石炭火力廃止宣言国を社説などで褒め称える毎日新聞など『脱石炭派』が隠したい不都合な現実

 毎日新聞が12月13日付の社説で「脱石炭は世界の潮流」と持ち上げています。石炭火力発電を止めるなら代替手段が必要不可欠なのですが、毎日新聞は「原発はダメ、再生エネで何とかなる」と無責任な主張を展開しています。

 社説の内容そのものは問題ですが、毎日新聞などの『脱石炭派』が隠したい不都合な現実があることは指摘しておく必要があると言えるでしょう。なぜなら、石炭火力発電の廃止宣言が詐欺的なものだからです。

 

■ 毎日新聞の社説

 毎日新聞が12月13日付の社説で主張したのは以下の内容です。

 「脱石炭」は世界の潮流だ。欧州を中心に、2030年までの石炭火力廃止を宣言する国が相次いでいる。だが、日本のエネルギー基本計画が規定する将来の電源構成は、石炭に過度に依存している。

 (中略)

 基本計画を見直し、温暖化対策に真剣に取り組む姿勢を示すべきだ。基本計画は30年の原子力への依存度についても「20~22%」と明記するが、再稼働が困難な現状から目をそらすものだ。再生可能エネルギーの活用にかじを切る時だ。

 「温暖化対策に取り組め」と主張するものの、具体的な提案はありません。代替手段として最も現実的かつ効果的な原子力発電には否定的で、「再生可能エネルギーに注力すべき」と無責任極まりない内容となっています。

 研究開発や電気代高騰などのコストをすべて若い現役世代に押し付ける主張であり、知性が養われるきっかけになることは残念ながらないと言わざるを得ないでしょう。

 

■ 毎日新聞や脱石炭派が意図的に触れない事実

1:欧州委員会に『2030年までの石炭火力廃止宣言』を提出したのは “わずか” 8カ国

 まず、毎日新聞が社説で「欧州を中心に2030年までの石炭火力発電の廃止を宣言する国が相次いでいる」と報じている部分ですが、「欧州委員会に宣言を提出したのは8カ国に留まった」との指摘が伏せられています。

 ECの呼びかけに応じ2030年までの石炭火力廃止宣言を提出したのは、フランス(22年まで)、イタリア、アイルランド(以上25年まで)、スペイン、オランダ、デンマーク、ポルトガル、フィンランド(以上30年まで)の8カ国にとどまった。

 EU の現加盟国は28カ国ありますが、その中の “わずか” 8カ国なのです。また、これらの国は「石炭火力発電が占める割合が低い」という特徴がありますし、EU 全体から見ても微々たる数値であることを指摘する必要があると言えるでしょう。

 

2: 東欧に位置する EU 加盟4カ国での石炭火力発電量よりも『廃止が発表された発電量』は少ない

 次に、2030年までに石炭火力発電を廃止すると欧州委員会に宣言した8カ国の発電電力量構成に目を向ける必要があります。

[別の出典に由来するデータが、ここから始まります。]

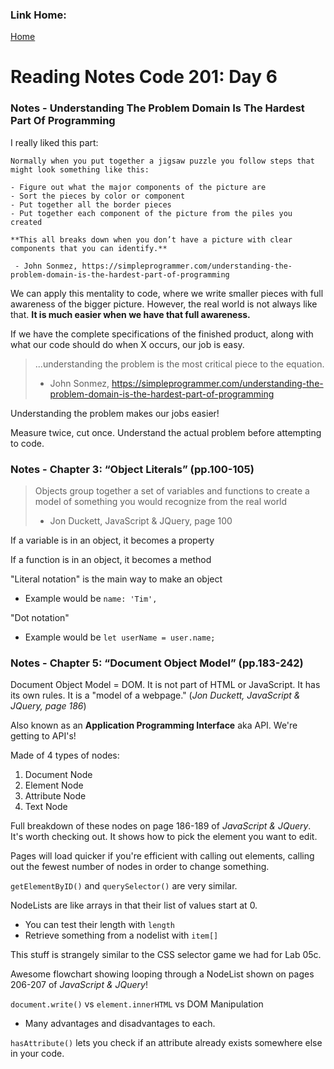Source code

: ### Link Home:
[Home](README.md)

# Reading Notes Code 201: Day 6

### Notes - Understanding The Problem Domain Is The Hardest Part Of Programming

I really liked this part:

```
Normally when you put together a jigsaw puzzle you follow steps that might look something like this:

- Figure out what the major components of the picture are
- Sort the pieces by color or component
- Put together all the border pieces
- Put together each component of the picture from the piles you created

**This all breaks down when you don’t have a picture with clear components that you can identify.**

 - John Sonmez, https://simpleprogrammer.com/understanding-the-problem-domain-is-the-hardest-part-of-programming
```

We can apply this mentality to code, where we write smaller pieces with full awareness of the bigger picture. However, the real world is not always like that. **It is much easier when we have that full awareness.**

If we have the complete specifications of the finished product, along with what our code should do when X occurs, our job is easy.

> ...understanding the problem is the most critical piece to the equation.
>  - John Sonmez, https://simpleprogrammer.com/understanding-the-problem-domain-is-the-hardest-part-of-programming

Understanding the problem makes our jobs easier!

Measure twice, cut once. Understand the actual problem before attempting to code.


### Notes - Chapter 3: “Object Literals” (pp.100-105)

> Objects group together a set of variables and functions to create a model of something you would recognize from the real world
> - Jon Duckett, JavaScript & JQuery, page 100

If a variable is in an object, it becomes a property

If a function is in an object, it becomes a method

"Literal notation" is the main way to make an object
- Example would be `name: 'Tim',`

"Dot notation"  
- Example would be `let userName = user.name;`

### Notes - Chapter 5: “Document Object Model” (pp.183-242)

Document Object Model = DOM. It is not part of HTML or JavaScript. It has its own rules. It is a "model of a webpage." (*Jon Duckett, JavaScript & JQuery, page 186*)

Also known as an **Application Programming Interface** aka API. We're getting to API's!

Made of 4 types of nodes:
1. Document Node
2. Element Node
3. Attribute Node
4. Text Node

Full breakdown of these nodes on page 186-189 of *JavaScript & JQuery*. It's worth checking out. It shows how to pick the element you want to edit.

Pages will load quicker if you're efficient with calling out elements, calling out the fewest number of nodes in order to change something.

`getElementByID()` and `querySelector()` are very similar.

NodeLists are like arrays in that their list of values start at 0.
- You can test their length with `length`
- Retrieve something from a nodelist with `item[]`

This stuff is strangely similar to the CSS selector game we had for Lab 05c.

Awesome flowchart showing looping through a NodeList shown on pages 206-207 of *JavaScript & JQuery*!

`document.write()` vs `element.innerHTML` vs DOM Manipulation
- Many advantages and disadvantages to each.

`hasAttribute()` lets you check if an attribute already exists somewhere else in your code.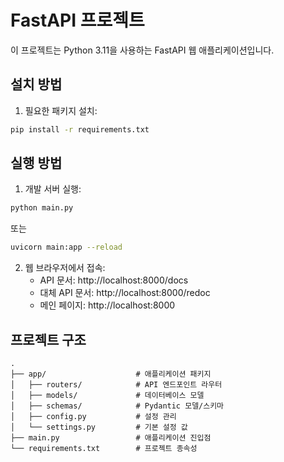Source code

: # FastAPI 프로젝트

이 프로젝트는 Python 3.11을 사용하는 FastAPI 웹 애플리케이션입니다.

## 설치 방법

1. 필요한 패키지 설치:

```bash
pip install -r requirements.txt
```

## 실행 방법

1. 개발 서버 실행:

```bash
python main.py
```

또는

```bash
uvicorn main:app --reload
```

2. 웹 브라우저에서 접속:
   - API 문서: http://localhost:8000/docs
   - 대체 API 문서: http://localhost:8000/redoc
   - 메인 페이지: http://localhost:8000

## 프로젝트 구조

```
.
├── app/                    # 애플리케이션 패키지
│   ├── routers/            # API 엔드포인트 라우터
│   ├── models/             # 데이터베이스 모델
│   ├── schemas/            # Pydantic 모델/스키마
│   ├── config.py           # 설정 관리
│   └── settings.py         # 기본 설정 값
├── main.py                 # 애플리케이션 진입점
└── requirements.txt        # 프로젝트 종속성
```
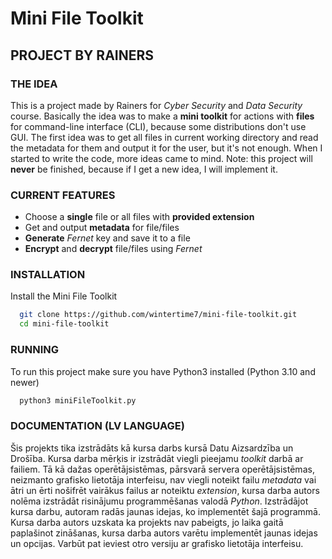 
# Mini File Toolkit
## PROJECT BY RAINERS

### THE IDEA
This is a project made by Rainers for *Cyber Security* and *Data Security* course. Basically the idea was to make a **mini toolkit** for actions with **files** for command-line interface (CLI), because some distributions don't use GUI. The first idea was to get all files in current working directory and read the metadata for them and output it for the user, but it's not enough. When I started to write the code, more ideas came to mind. Note: this project will **never** be finished, because if I get a new idea, I will implement it.




### CURRENT FEATURES

- Choose a **single** file or all files with **provided extension**
- Get and output **metadata** for file/files
- **Generate** *Fernet* key and save it to a file
- **Encrypt** and **decrypt** file/files using *Fernet*


### INSTALLATION

Install the Mini File Toolkit

```bash
  git clone https://github.com/wintertime7/mini-file-toolkit.git
  cd mini-file-toolkit
```
    
### RUNNING 

To run this project make sure you have Python3 installed (Python 3.10 and newer)

```bash
  python3 miniFileToolkit.py
```


### DOCUMENTATION (LV LANGUAGE)

Šis projekts tika izstrādāts kā kursa darbs kursā Datu Aizsardzība un Drošība. Kursa darba mērķis ir izstrādāt viegli pieejamu *toolkit* darbā ar failiem. Tā kā dažas operētājsistēmas, pārsvarā servera operētājsistēmas, neizmanto grafisko lietotāja interfeisu, nav viegli noteikt failu *metadata* vai ātri un ērti nošifrēt vairākus failus ar noteiktu *extension*, kursa darba autors nolēma izstrādāt risinājumu programmēšanas valodā *Python*. Izstrādājot kursa darbu, autoram radās jaunas idejas, ko implementēt šajā programmā. Kursa darba autors uzskata ka projekts nav pabeigts, jo laika gaitā paplašinot zināšanas, kursa darba autors varētu implementēt jaunas idejas un opcijas. Varbūt pat ieviest otro versiju ar grafisko lietotāja interfeisu. 

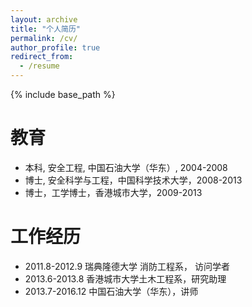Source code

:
 ```yaml
---
layout: archive
title: "个人简历"
permalink: /cv/
author_profile: true
redirect_from:
  - /resume
---
```


{% include base_path %}

教育
======
* 本科, 安全工程, 中国石油大学（华东）, 2004-2008 
* 博士, 安全科学与工程，中国科学技术大学，2008-2013
* 博士，工学博士，香港城市大学，2009-2013

工作经历
======
* 2011.8-2012.9 瑞典隆德大学 消防工程系， 访问学者
* 2013.6-2013.8 香港城市大学土木工程系，研究助理
* 2013.7-2016.12 中国石油大学（华东），讲师


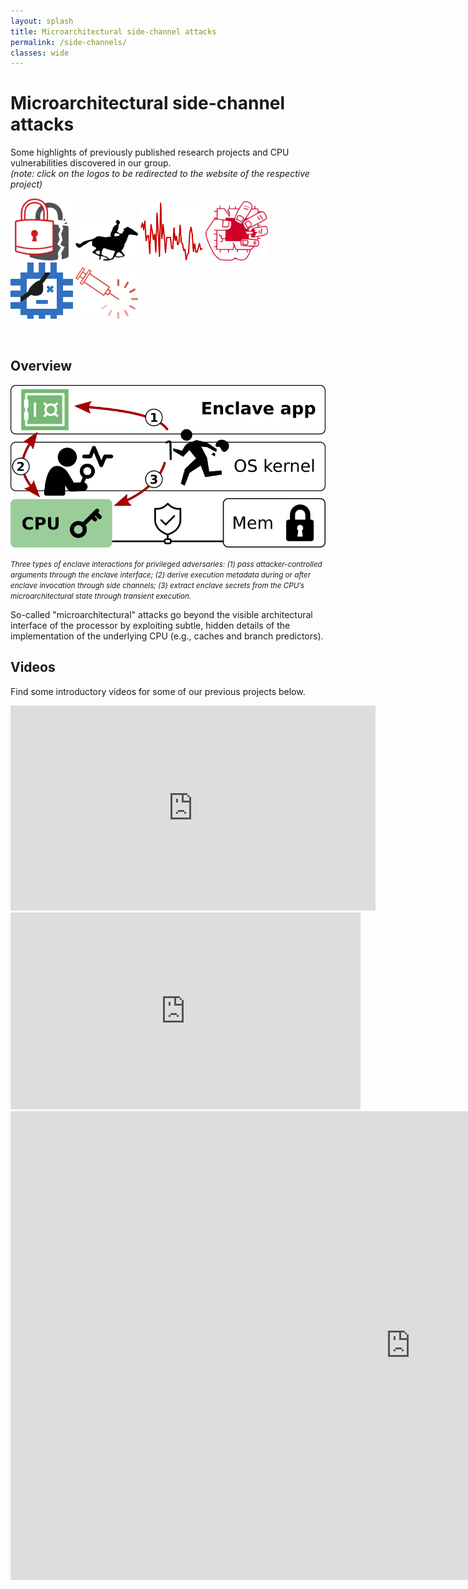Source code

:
 ```yaml
---
layout: splash
title: Microarchitectural side-channel attacks
permalink: /side-channels/
classes: wide
---
```


<div class="feature__item--center">
   <div class="archive__item">
    <h1>Microarchitectural side-channel attacks</h1>       
    <p>
      Some highlights of previously published research projects and CPU
      vulnerabilities discovered in our group.<br >
      <i>(note: click on the logos to be redirected to the website of the respective project)</i>
    </p>
    <p>
      <a href="https://foreshadowattack.eu/">           <img src="/assets/img/foreshadow.svg" width="100" /></a>
      <a href="https://github.com/jovanbulck/sgx-step"> <img src="/assets/img/sgx-step.svg"   width="100" /></a>
      <a href="https://github.com/jovanbulck/nemesis"> <img src="/assets/img/nemesis.svg"     width="100" /></a>
      <a href="https://zombieloadattack.com/">         <img src="/assets/img/zombieload.svg"  width="100" /></a>
      <a href="https://plundervolt.com/">              <img src="/assets/img/plundervolt.svg" width="100" /></a>
      <a href="https://lviattack.eu/">                 <img src="/assets/img/lvi.svg"         width="100" /></a>
    </p>
  </div>
</div>
  
<br >

## Overview

<div class="feature__item--center">
<p>
<img src="/assets/img/tee-sca.png" alt="overview">
</p>
<small><i>Three types of enclave interactions for privileged adversaries: (1) pass
attacker-controlled arguments through the enclave interface; (2) derive execution
metadata during or after enclave invocation through side channels; (3) extract enclave
secrets from the CPU’s microarchitectural state through transient execution.</i></small>
</div>

So-called "microarchitectural" attacks
go beyond the visible architectural interface of the processor by exploiting
subtle, hidden details of the implementation of the underlying CPU (e.g.,
caches and branch predictors). 


## Videos

Find some introductory videos for some of our previous projects below.

<iframe width="584" height="328" src="https://www.youtube.com/embed/baKHSXeIIaI" frameborder="0" allow="accelerometer; autoplay; encrypted-media; gyroscope; picture-in-picture" allowfullscreen></iframe>
<iframe width="560" height="315" src="https://www.youtube.com/embed/ynB1inl4G3c" frameborder="0" allow="accelerometer; autoplay; encrypted-media; gyroscope; picture-in-picture" allowfullscreen></iframe>
<iframe width="1280" height="750" src="https://www.youtube.com/embed/yo9B2ZRVW9Q" frameborder="0" allow="accelerometer; autoplay; encrypted-media; gyroscope; picture-in-picture" allowfullscreen></iframe>
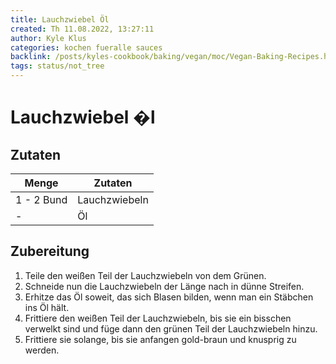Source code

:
 ```yaml
---
title: Lauchzwiebel Öl
created: Th 11.08.2022, 13:27:11
author: Kyle Klus
categories: kochen fueralle sauces
backlink: /posts/kyles-cookbook/baking/vegan/moc/Vegan-Baking-Recipes.html
tags: status/not_tree
---
```


# Lauchzwiebel �l

## Zutaten

| Menge  | Zutaten                         |
| ------ | ------------------------------- |
| 1 - 2 Bund  | Lauchzwiebeln                            |
| - | Öl |

## Zubereitung

1. Teile den weißen Teil der Lauchzwiebeln von dem Grünen.
2. Schneide nun die Lauchzwiebeln der Länge nach in dünne Streifen.
3. Erhitze das Öl soweit, das sich Blasen bilden, wenn man ein Stäbchen ins Öl hält.
4. Frittiere den weißen Teil der Lauchzwiebeln, bis sie ein bisschen verwelkt sind und füge dann den grünen Teil der Lauchzwiebeln hinzu.
5. Frittiere sie solange, bis sie anfangen gold-braun und knusprig zu werden.

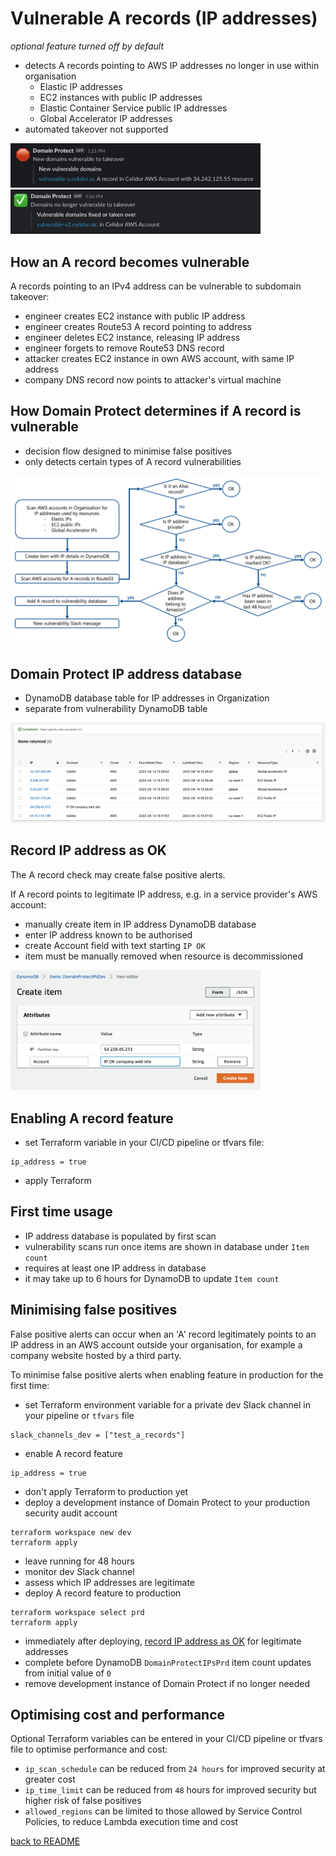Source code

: # Vulnerable A records (IP addresses)
*optional feature turned off by default*

* detects A records pointing to AWS IP addresses no longer in use within organisation
  * Elastic IP addresses
  * EC2 instances with public IP addresses
  * Elastic Container Service public IP addresses
  * Global Accelerator IP addresses 
* automated takeover not supported

<img src="images/a-record-vulnerable.png" width="400">

<img src="images/a-record-fixed.png" width="400">

## How an A record becomes vulnerable
A records pointing to an IPv4 address can be vulnerable to subdomain takeover:

* engineer creates EC2 instance with public IP address
* engineer creates Route53 A record pointing to address
* engineer deletes EC2 instance, releasing IP address
* engineer forgets to remove Route53 DNS record
* attacker creates EC2 instance in own AWS account, with same IP address
* company DNS record now points to attacker's virtual machine

## How Domain Protect determines if A record is vulnerable
* decision flow designed to minimise false positives
* only detects certain types of A record vulnerabilities

![Alt text](images/a-record-decision-tree.png?raw=true "A Record decision tree")

## Domain Protect IP address database
* DynamoDB database table for IP addresses in Organization
* separate from vulnerability DynamoDB table

![Alt text](images/ip-database.png?raw=true "IP Address database")

## Record IP address as OK
The A record check may create false positive alerts. 

If A record points to legitimate IP address, e.g. in a service provider's AWS account:
* manually create item in IP address DynamoDB database
* enter IP address known to be authorised
* create Account field with text starting `IP OK`
* item must be manually removed when resource is decommissioned

<img src="images/ip-exception.png" width="400">

## Enabling A record feature
* set Terraform variable in your CI/CD pipeline or tfvars file:
```
ip_address = true
```
* apply Terraform

## First time usage
* IP address database is populated by first scan
* vulnerability scans run once items are shown in database under `Item count`
* requires at least one IP address in database
* it may take up to 6 hours for DynamoDB to update `Item count`

## Minimising false positives
False positive alerts can occur when an 'A' record legitimately points
to an IP address in an AWS account outside your organisation,
for example a company website hosted by a third party.

To minimise false positive alerts when enabling feature in production for the first time:
* set Terraform environment variable for a private dev Slack channel in your pipeline or `tfvars` file
```
slack_channels_dev = ["test_a_records"]
```
* enable A record feature
```
ip_address = true
```
* don't apply Terraform to production yet
* deploy a development instance of Domain Protect to your production security audit account
```
terraform workspace new dev
terraform apply
```
* leave running for 48 hours
* monitor dev Slack channel
* assess which IP addresses are legitimate
* deploy A record feature to production
```
terraform workspace select prd
terraform apply
```
* immediately after deploying, [record IP address as OK](#record-ip-address-as-ok) for legitimate addresses
* complete before DynamoDB `DomainProtectIPsPrd` item count updates from initial value of `0`
* remove development instance of Domain Protect if no longer needed

## Optimising cost and performance
Optional Terraform variables can be entered in your CI/CD pipeline or tfvars file to optimise performance and cost:

* `ip_scan_schedule` can be reduced from `24 hours` for improved security at greater cost
* `ip_time_limit` can be reduced from `48` hours for improved security but higher risk of false positives
* `allowed_regions` can be limited to those allowed by Service Control Policies, to reduce Lambda execution time and cost

[back to README](../README.md)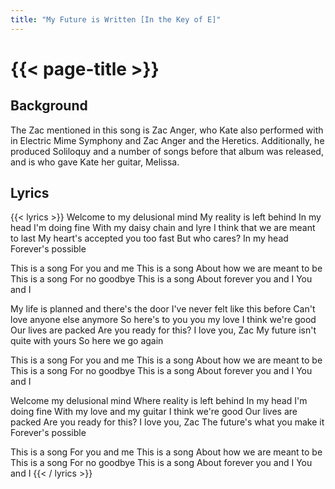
 ```yaml
---
title: "My Future is Written [In the Key of E]"
---
```

# {{< page-title >}}

## Background
The Zac mentioned in this song is Zac Anger, who Kate also performed with in Electric Mime Symphony and Zac Anger and the Heretics.  Additionally, he produced Soliloquy and a number of songs before that album was released, and is who gave Kate her guitar, Melissa.

## Lyrics
{{< lyrics >}}
Welcome to my delusional mind
My reality is left behind
In my head I'm doing fine
With my daisy chain and lyre
I think that we are meant to last
My heart's accepted you too fast
But who cares?
In my head
Forever's possible

This is a song
For you and me
This is a song
About how we are meant to be
This is a song
For no goodbye
This is a song
About forever you and I
You and I

My life is planned and there's the door
I've never felt like this before
Can't love anyone else anymore
So here's to you you my love
I think we're good
Our lives are packed
Are you ready for this?
I love you, Zac
My future isn't quite with yours
So here we go again

This is a song
For you and me
This is a song
About how we are meant to be
This is a song
For no goodbye
This is a song
About forever you and I
You and I

Welcome my delusional mind
Where reality is left behind
In my head I'm doing fine
With my love and my guitar
I think we're good
Our lives are packed
Are you ready for this?
I love you, Zac
The future's what you make it
Forever's possible

This is a song
For you and me
This is a song
About how we are meant to be
This is a song
For no goodbye
This is a song
About forever you and I
You and I
{{< / lyrics >}}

画像:ヨーロッパ主要国の発電電力量構成(2016年)

 2016年に EU 域内での石炭火力発電による発電量は 800TWh を超えています。

 一方で『2030年までの石炭火力廃止宣言』を提出した8カ国の合算値は 170TWh 弱。これは東欧の EU 加盟4カ国(= ポーランド、チェコ、ルーマニア、エストニア)の合算値である 203TWh を下回る数値なのです。

 EU 内で最も石炭火力に依存しているドイツは『2030年までの石炭火力廃止宣言』をしていません。“石炭火力の重要度が低い国” が他の発電方法に移行しているだけなのですから、石炭火力発電が重要な位置付けにある国がそうした流れに追従する必要はないと言えるはずです。

 

 日本国内では「石炭火力」と「原子力」はトレードオフの関係にあります。これは現在の技術では「温室効果ガス削減」と「脱原発」を両立することはできないからです。

 もちろん、「大規模停電(= ブラックアウト)の発生」と「電気代高騰」を消費者が受け入れるなら、再生可能エネルギーを主体にすることは可能です。ただ、この場合は製造業が国外への逃げ出し、国内経済は成り立たなくなるでしょう。

 「コスト面」や「お膝下の欧州でも石炭火力は依然として主力」という現実を無視し、『脱石炭派』の宣伝機関として活動するマスコミの主張はデータを疑う習慣を使える必要があると言えるのではないでしょうか。